Par un mémoire enregistré le 3 juin 2024, le préfet de police, représenté par Me Termeau, conclut au rejet de la requête. Il fait valoir que le requérant n’a pas accompli les bonnes démarches et que la condition de l’urgence n’est pas satisfaite.
Vu les autres pièces du dossier.
Vu :
— le code de l’entrée et du séjour des étrangers et du droit d’asile ;
— la loi n°91-647 du 10 juillet 1991 ;
— l’arrêté du 27 avril 2021 pris en application de l’article R. 431-2 du code de l’entrée et du séjour des étrangers et du droit d’asile relatif aux titres de séjour dont la demande s’effectue au moyen d’un téléservice ;
— le code de justice administrative.
Mme Giraudon a été désignée par le président du tribunal pour statuer sur les demandes de référé.
Les parties ont été régulièrement convoquées à une audience publique.
Au cours de l’audience publique du 4 juin 2024, tenue en présence de Mme Poulain, greffière, Mme Giraudon a donné lecture de son rapport et entendu :
— les observations de Me Amrouche, représentant M. A ;
— les observations de Me Jacquard, représentant le préfet de police.

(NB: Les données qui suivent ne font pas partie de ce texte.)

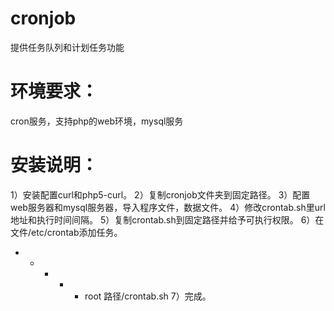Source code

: cronjob
=======
提供任务队列和计划任务功能

环境要求：
=======
cron服务，支持php的web环境，mysql服务

安装说明：
=======
1）安装配置curl和php5-curl。
2）复制cronjob文件夹到固定路径。
3）配置web服务器和mysql服务器，导入程序文件，数据文件。
4）修改crontab.sh里url地址和执行时间间隔。
5）复制crontab.sh到固定路径并给予可执行权限。
6）在文件/etc/crontab添加任务。
*  *    * * *   root    路径/crontab.sh
7）完成。
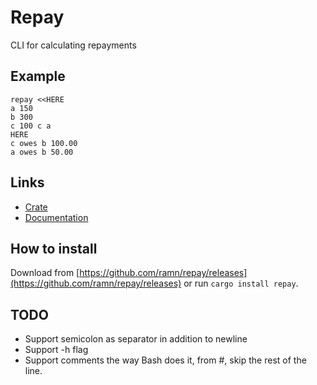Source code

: Repay
=====

CLI for calculating repayments

Example
-------

    repay <<HERE
    a 150
    b 300
    c 100 c a
    HERE
    c owes b 100.00
    a owes b 50.00

Links
-----

 * [Crate](https://crates.io/crates/repay)
 * [Documentation](https://docs.rs/repay)

How to install
--------------
Download from
[https://github.com/ramn/repay/releases](https://github.com/ramn/repay/releases)
or run `cargo install repay`.

TODO
----

  * Support semicolon as separator in addition to newline
  * Support -h flag
  * Support comments the way Bash does it, from #, skip the rest of the line.
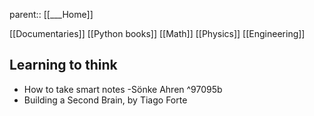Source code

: parent:: [[___Home]]

[[Documentaries]]
[[Python books]]
[[Math]]
[[Physics]]
[[Engineering]]

## Learning to think

- How to take smart notes -Sönke Ahren 
 ^97095b
- Building a Second Brain, by Tiago Forte

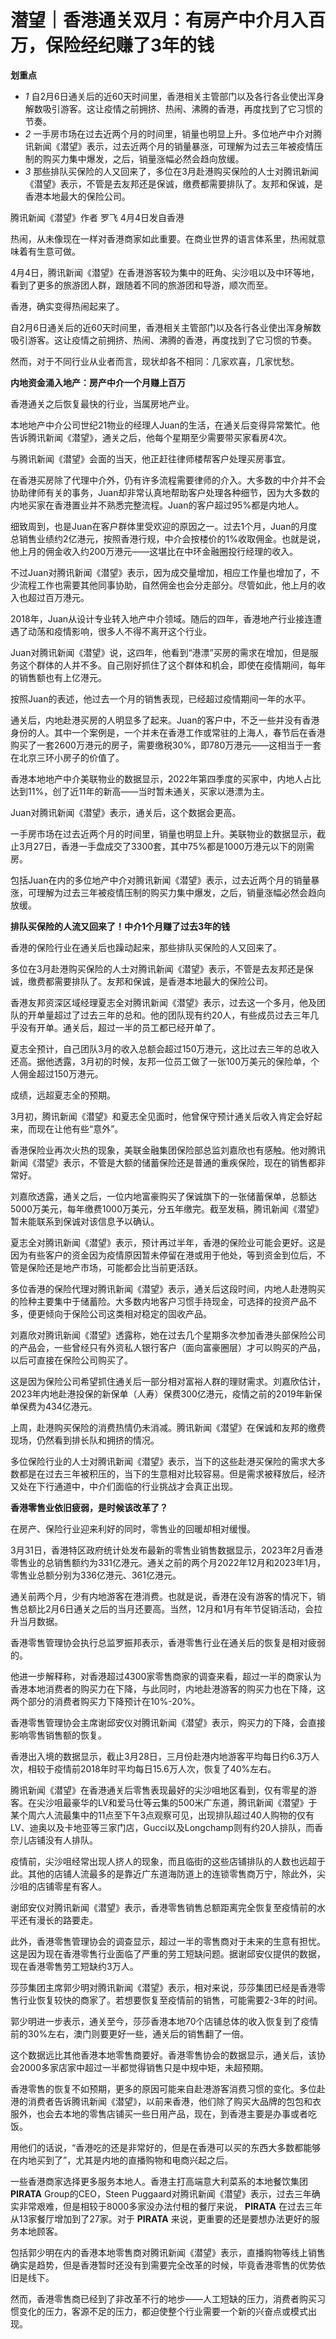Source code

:# 潜望｜香港通关双月：有房产中介月入百万，保险经纪赚了3年的钱

**划重点**

  * _1_ 自2月6日通关后的近60天时间里，香港相关主管部门以及各行各业使出浑身解数吸引游客。这让疫情之前拥挤、热闹、沸腾的香港，再度找到了它习惯的节奏。
  * _2_ 一手房市场在过去近两个月的时间里，销量也明显上升。多位地产中介对腾讯新闻《潜望》表示，过去近两个月的销量暴涨，可理解为过去三年被疫情压制的购买力集中爆发，之后，销量涨幅必然会趋向放缓。
  * _3_ 那些排队买保险的人又回来了，多位在3月赴港购买保险的人士对腾讯新闻《潜望》表示，不管是去友邦还是保诚，缴费都需要排队了。友邦和保诚，是香港本地最大的保险公司。

腾讯新闻《潜望》作者 罗飞 4月4日发自香港

热闹，从未像现在一样对香港商家如此重要。在商业世界的语言体系里，热闹就意味着有生意可做。

4月4日，腾讯新闻《潜望》在香港游客较为集中的旺角、尖沙咀以及中环等地，看到了更多的旅游团人群，跟随着不同的旅游团和导游，顺次而至。

香港，确实变得热闹起来了。

自2月6日通关后的近60天时间里，香港相关主管部门以及各行各业使出浑身解数吸引游客。这让疫情之前拥挤、热闹、沸腾的香港，再度找到了它习惯的节奏。

然而，对于不同行业从业者而言，现状却各不相同：几家欢喜，几家忧愁。

**内地资金涌入地产：房产中介一个月赚上百万**

香港通关之后恢复最快的行业，当属房地产业。

本地地产中介公司世纪21物业的经理人Juan的生活，在通关后变得异常繁忙。他告诉腾讯新闻《潜望》，通关之后，他每个星期至少需要带买家看房4次。

与腾讯新闻《潜望》会面的当天，他正赶往律师楼帮客户处理买房事宜。

在香港买房除了代理中介外，仍有许多流程需要律师的介入。大多数的中介并不会协助律师有关的事务，Juan却非常认真地帮助客户处理各种细节，因为大多数的内地买家在香港置业并不熟悉完整流程。Juan的客户超过95%都是内地人。

细致周到，也是Juan在客户群体里受欢迎的原因之一。过去1个月，Juan的月度总销售业绩约2亿港元，按照香港行规，中介会按楼价的1%收取佣金。也就是说，他上月的佣金收入约200万港元——这堪比在中环金融圈投行经理的收入。

不过Juan对腾讯新闻《潜望》表示，因为成交量增加，相应工作量也增加了，不少流程工作也需要其他同事协助，自然佣金也会分走部分。尽管如此，他上月的收入也超过百万港元。

2018年，Juan从设计专业转入地产中介领域。随后的四年，香港地产行业接连遭遇了动荡和疫情影响，很多人不得不离开这个行业。

Juan对腾讯新闻《潜望》说，这四年，他看到“港漂”买房的需求在增加，但是服务这个群体的人并不多。自己刚好抓住了这个群体和机会，即使在疫情期间，每年的销售额也有上亿港元。

按照Juan的表述，他过去一个月的销售表现，已经超过疫情期间一年的水平。

通关后，内地赴港买房的人明显多了起来。Juan的客户中，不乏一些并没有香港身份的人。其中一个案例是，一个并未在香港工作或常驻的上海人，春节后在香港购买了一套2600万港元的房子，需要缴税30%，即780万港元——这相当于一套在北京三环小房子的价值了。

香港本地地产中介美联物业的数据显示，2022年第四季度的买家中，内地人占比达到11%，创了近11年的新高——当时暂未通关，买家以港漂为主。

Juan对腾讯新闻《潜望》表示，通关后，这个数据会更高。

一手房市场在过去近两个月的时间里，销量也明显上升。美联物业的数据显示，截止3月27日，香港一手盘成交了3300套，其中75%都是1000万港元以下的刚需房。

包括Juan在内的多位地产中介对腾讯新闻《潜望》表示，过去近两个月的销量暴涨，可理解为过去三年被疫情压制的购买力集中爆发，之后，销量涨幅必然会趋向放缓。

**排队买保险的人流又回来了！中介1个月赚了过去3年的钱**

香港的保险行业在通关后也躁动起来，那些排队买保险的人又回来了。

多位在3月赴港购买保险的人士对腾讯新闻《潜望》表示，不管是去友邦还是保诚，缴费都需要排队了。友邦和保诚，是香港本地最大的保险公司。

香港友邦资深区域经理夏志全对腾讯新闻《潜望》表示，过去这一个多月，他及团队的开单量超过了过去三年的总和。他的团队现有约20人，有些成员过去三年几乎没有开单。通关后，超过一半的员工都已经开单了。

夏志全预计，自己团队3月的收入总额会超过150万港元，这比过去三年的总收入还高。据他透露，3月初的时候，友邦一位员工做了一张100万美元的保险单，个人佣金超过150万港元。

成绩，远超夏志全的预期。

3月初，腾讯新闻《潜望》和夏志全见面时，他曾保守预计通关后收入肯定会好起来，而现在让他有些“意外”。

香港保险业再次火热的现象，美联金融集团保险部总监刘嘉欣也有感触。他对腾讯新闻《潜望》表示，不管是大额的储蓄保险还是普通的重疾保险，现在的销售都非常好。

刘嘉欣透露，通关之后，一位内地富豪购买了保诚旗下的一张储蓄保单，总额达5000万美元，每年缴费1000万美元，分五年缴完。截至发稿，腾讯新闻《潜望》暂未能联系到保诚对该信息予以确认。

夏志全对腾讯新闻《潜望》表示，预计再过半年，香港的保险业可能会更好。这是因为有些客户的资金因为疫情原因暂未停留在港或用于他处，等到资金到位后，不管是保险还是地产市场，可能都会比当前更活跃。

多位香港的保险代理对腾讯新闻《潜望》表示，通关后这段时间，内地人赴港购买的险种主要集中于储蓄险。大多数内地客户习惯手持现金，可选择的投资产品不多，便更倾向于保险公司这类相对稳定的固收产品。

刘嘉欣对腾讯新闻《潜望》透露称，她在过去几个星期多次参加香港头部保险公司的产品会，一些曾经只有外资私人银行客户（面向富豪圈层）才可以购买的产品，以后可直接在保险公司购买了。

这是因为保险公司希望抓住通关后一部分相对富裕人群的理财需求。刘嘉欣估计，2023年内地赴港投保的新保单（人寿）保费300亿港元，疫情之前的2019年新保单保费为434亿港元。

上周，赴港购买保险的消费热情仍未消减。腾讯新闻《潜望》在保诚和友邦的缴费现场，仍然看到排长队和拥挤的情况。

多位保险行业的人士对腾讯新闻《潜望》表示，当下的这些赴港买保险的需求大多数都是在过去三年被积压的，当下的生意相对比较容易。但是需求被释放后，经济又处在下行通道中，中介们面临的行业挑战才会真正出现。

**香港零售业依旧疲弱，是时候该改革了？**

在房产、保险行业迎来利好的同时，零售业的回暖却相对缓慢。

3月31日，香港特区政府统计处发布最新的零售业销售数据显示，2023年2月香港零售业的总销售额约为331亿港元。通关之前的两个月2022年12月和2023年1月，零售业总额分别为336亿港元、361亿港元。

通关前两个月，少有内地游客在港消费。也就是说，香港在没有游客的情况下，销售总额比2月6日通关之后的当月还要高。当然，12月和1月有年节促销活动，会拉升当月数据。

香港零售管理协会执行总监罗振邦表示，香港零售行业在通关后的恢复是相对疲弱的。

他进一步解释称，对香港超过4300家零售商家的调查来看，超过一半的商家认为香港本地消费者的购买力在下降，与此同时，内地赴港游客的购买力也在下降，这两个部分的消费者购买力下降预计在10%-20%。

香港零售管理协会主席谢邱安仪对腾讯新闻《潜望》表示，购买力的下降，会直接影响零售销售额的恢复。

香港出入境的数据显示，截止3月28日，三月份赴港内地游客平均每日约6.3万人次，相较于疫情前2018年时平均每日15.6万人次，恢复了40%左右。

腾讯新闻《潜望》在香港通关后零售表现最好的尖沙咀地区看到，仅有零星的游客。在尖沙咀最豪华的LV和爱马仕等云集的500米广东道，腾讯新闻《潜望》于某个周六人流最集中的11点至下午3点观察可见，出现排队超过40人购物的仅有LV、迪奥以及卡地亚等三家门店，Gucci以及Longchamp则有约20人排队，而香奈儿店铺没有人排队。

疫情前，尖沙咀经常出现人挤人的现象，而且临街的这些店铺排队的人数也远超于此。其他的店铺人流最多的是靠近广东道海防道上的连锁零售商万宁，除此外，尖沙咀的店铺零星有客人。

谢邱安仪对腾讯新闻《潜望》表示，香港零售销售总额距离完全恢复至疫情前的水平还有漫长的路要走。

此外，香港零售管理协会的调查显示，超过一半的零售商对于未来的生意有担忧。这是因为现在香港零售行业面临了严重的劳工短缺问题。据谢邱安仪提供的数据，现在香港零售劳工短缺约3万人。

莎莎集团主席郭少明对腾讯新闻《潜望》表示，相对来说，莎莎集团已经是香港零售行业恢复较快的商家了。若想要恢复至疫情前的销售，可能需要2-3年的时间。

郭少明进一步表示，通关至今，莎莎香港本地70个店铺总体的收入恢复到了疫情前的30%左右，澳门则要更好一些，通关后的销售翻了一倍。

这个数据远比其他香港本地零售商要好。香港零售协会的数据显示，通关后，该协会2000多家店家中超过一半都觉得销售只是中规中矩，未超预期。

香港零售的恢复不如预期，更多的原因可能来自赴港游客消费习惯的变化。多位赴港的消费者告诉腾讯新闻《潜望》，以前来香港，他们除了购买大品牌的包包和衣服外，也会去本地的零售店铺买一些日用产品，现在，到香港主要是办事或者吃饭。

用他们的话说，“香港吃的还是非常好的，但是在香港可以买的东西大多数都能够在内地买到了”，尤其是内地的直播购物和电商兴起之后。

一些香港商家选择更多服务本地人。香港主打高端意大利菜系的本地餐饮集团 **PIRATA** Group的CEO，Steen
Puggaard对腾讯新闻《潜望》表示，过去三年确实非常艰难，但是相较于8000多家没办法付租的餐厅来说， **PIRATA**
在过去三年从13家餐厅增加到了27家。对于 **PIRATA** 来说，更重要的还是要想办法更好的服务本地顾客。

包括郭少明在内的香港本地零售商对腾讯新闻《潜望》表示，直播购物等线上销售确实是趋势，但是香港暂时还没有到需要完全改革的时候，毕竟香港零售的优势依旧是线下。

然而，香港零售商已经到了非改革不行的地步——人工短缺的压力，消费者购买习惯变化的压力，客源不足的压力，都迫使整个行业需要一个新的兴奋点或模式出现。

La clôture de l’instruction a été prononcée à l’issue de l’audience.
Considérant ce qui suit :
Sur les conclusions tendant au bénéfice de l’aide juridictionnelle provisoire :
1. Aux termes de l’article 20 de la loi du 10 juillet 1991 relative à l’aide juridique : « Dans les cas d’urgence (), l’admission provisoire à l’aide juridictionnelle peut être prononcée soit par le président du bureau ou de la section compétente du bureau d’aide juridictionnelle, soit par la juridiction compétente ou son président ». Eu égard à l’urgence qui s’attache à ce qu’il soit statué sur la requête en référé de M. A, il y a lieu d’admettre l’intéressé au bénéfice de l’aide juridictionnelle provisoire, sur le fondement de l’article 20 de la loi du 10 juillet 1991.
Sur les conclusions présentées au titre de l’article L. 521-2 du code de justice administrative :
2. Aux termes de l’article L. 521-2 du code de justice administrative : « Saisi d’une demande en ce sens justifiée par l’urgence, le juge des référés peut ordonner toutes mesures nécessaires à la sauvegarde d’une liberté fondamentale à laquelle une personne morale de droit public ou un organisme de droit privé chargé de la gestion d’un service public aurait porté, dans l’exercice d’un de ses pouvoirs, une atteinte grave et manifestement illégale. Le juge des référés se prononce dans un délai de quarante-huit heures. ».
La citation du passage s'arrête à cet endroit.